EXERCISE
Check each line of the listing for the string "electron", then state how many lines have it. Only the number is wanted.

DATA PROVIDED
□ □ □
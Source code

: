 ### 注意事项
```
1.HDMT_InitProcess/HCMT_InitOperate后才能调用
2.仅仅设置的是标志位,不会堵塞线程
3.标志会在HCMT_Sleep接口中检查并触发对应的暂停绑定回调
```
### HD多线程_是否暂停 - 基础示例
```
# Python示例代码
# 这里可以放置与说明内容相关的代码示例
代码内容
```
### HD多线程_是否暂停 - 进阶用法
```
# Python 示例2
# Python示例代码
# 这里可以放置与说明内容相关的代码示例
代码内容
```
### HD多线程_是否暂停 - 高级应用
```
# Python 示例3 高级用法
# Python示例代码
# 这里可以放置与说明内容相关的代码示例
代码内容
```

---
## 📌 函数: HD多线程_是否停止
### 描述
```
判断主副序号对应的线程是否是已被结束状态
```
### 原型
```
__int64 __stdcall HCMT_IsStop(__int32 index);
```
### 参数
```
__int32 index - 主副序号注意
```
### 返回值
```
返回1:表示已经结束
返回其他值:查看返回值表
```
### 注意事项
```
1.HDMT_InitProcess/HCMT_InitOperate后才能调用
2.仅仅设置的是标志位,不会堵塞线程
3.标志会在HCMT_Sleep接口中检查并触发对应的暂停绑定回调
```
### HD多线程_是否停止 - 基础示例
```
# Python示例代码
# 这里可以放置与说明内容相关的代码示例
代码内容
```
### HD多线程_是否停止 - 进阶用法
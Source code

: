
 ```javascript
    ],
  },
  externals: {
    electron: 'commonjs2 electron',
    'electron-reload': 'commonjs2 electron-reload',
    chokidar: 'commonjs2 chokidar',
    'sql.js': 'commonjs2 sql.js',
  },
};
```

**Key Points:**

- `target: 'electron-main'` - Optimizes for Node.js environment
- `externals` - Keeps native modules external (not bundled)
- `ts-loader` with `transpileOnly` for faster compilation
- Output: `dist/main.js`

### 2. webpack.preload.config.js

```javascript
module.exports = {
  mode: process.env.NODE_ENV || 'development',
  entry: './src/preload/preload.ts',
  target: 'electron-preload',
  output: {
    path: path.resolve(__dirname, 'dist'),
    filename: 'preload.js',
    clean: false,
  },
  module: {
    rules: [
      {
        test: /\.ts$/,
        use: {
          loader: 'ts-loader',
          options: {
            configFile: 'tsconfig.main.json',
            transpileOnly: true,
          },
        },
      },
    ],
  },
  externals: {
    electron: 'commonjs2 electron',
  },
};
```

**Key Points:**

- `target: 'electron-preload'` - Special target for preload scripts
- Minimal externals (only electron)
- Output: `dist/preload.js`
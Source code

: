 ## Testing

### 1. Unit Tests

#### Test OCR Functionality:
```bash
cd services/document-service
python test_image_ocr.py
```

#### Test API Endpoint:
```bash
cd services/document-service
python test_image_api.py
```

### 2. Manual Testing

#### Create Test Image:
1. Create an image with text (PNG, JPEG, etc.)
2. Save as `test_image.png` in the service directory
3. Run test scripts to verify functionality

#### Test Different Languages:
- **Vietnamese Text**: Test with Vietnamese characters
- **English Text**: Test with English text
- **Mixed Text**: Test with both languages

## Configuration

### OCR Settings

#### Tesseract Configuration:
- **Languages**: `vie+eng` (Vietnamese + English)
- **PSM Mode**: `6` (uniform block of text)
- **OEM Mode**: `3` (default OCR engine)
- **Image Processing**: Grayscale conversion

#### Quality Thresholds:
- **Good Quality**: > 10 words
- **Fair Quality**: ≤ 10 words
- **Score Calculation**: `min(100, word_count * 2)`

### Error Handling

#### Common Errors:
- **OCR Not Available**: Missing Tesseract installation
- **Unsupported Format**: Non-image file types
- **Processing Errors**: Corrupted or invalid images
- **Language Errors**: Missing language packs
□ □ □
RESPONSE AREA
7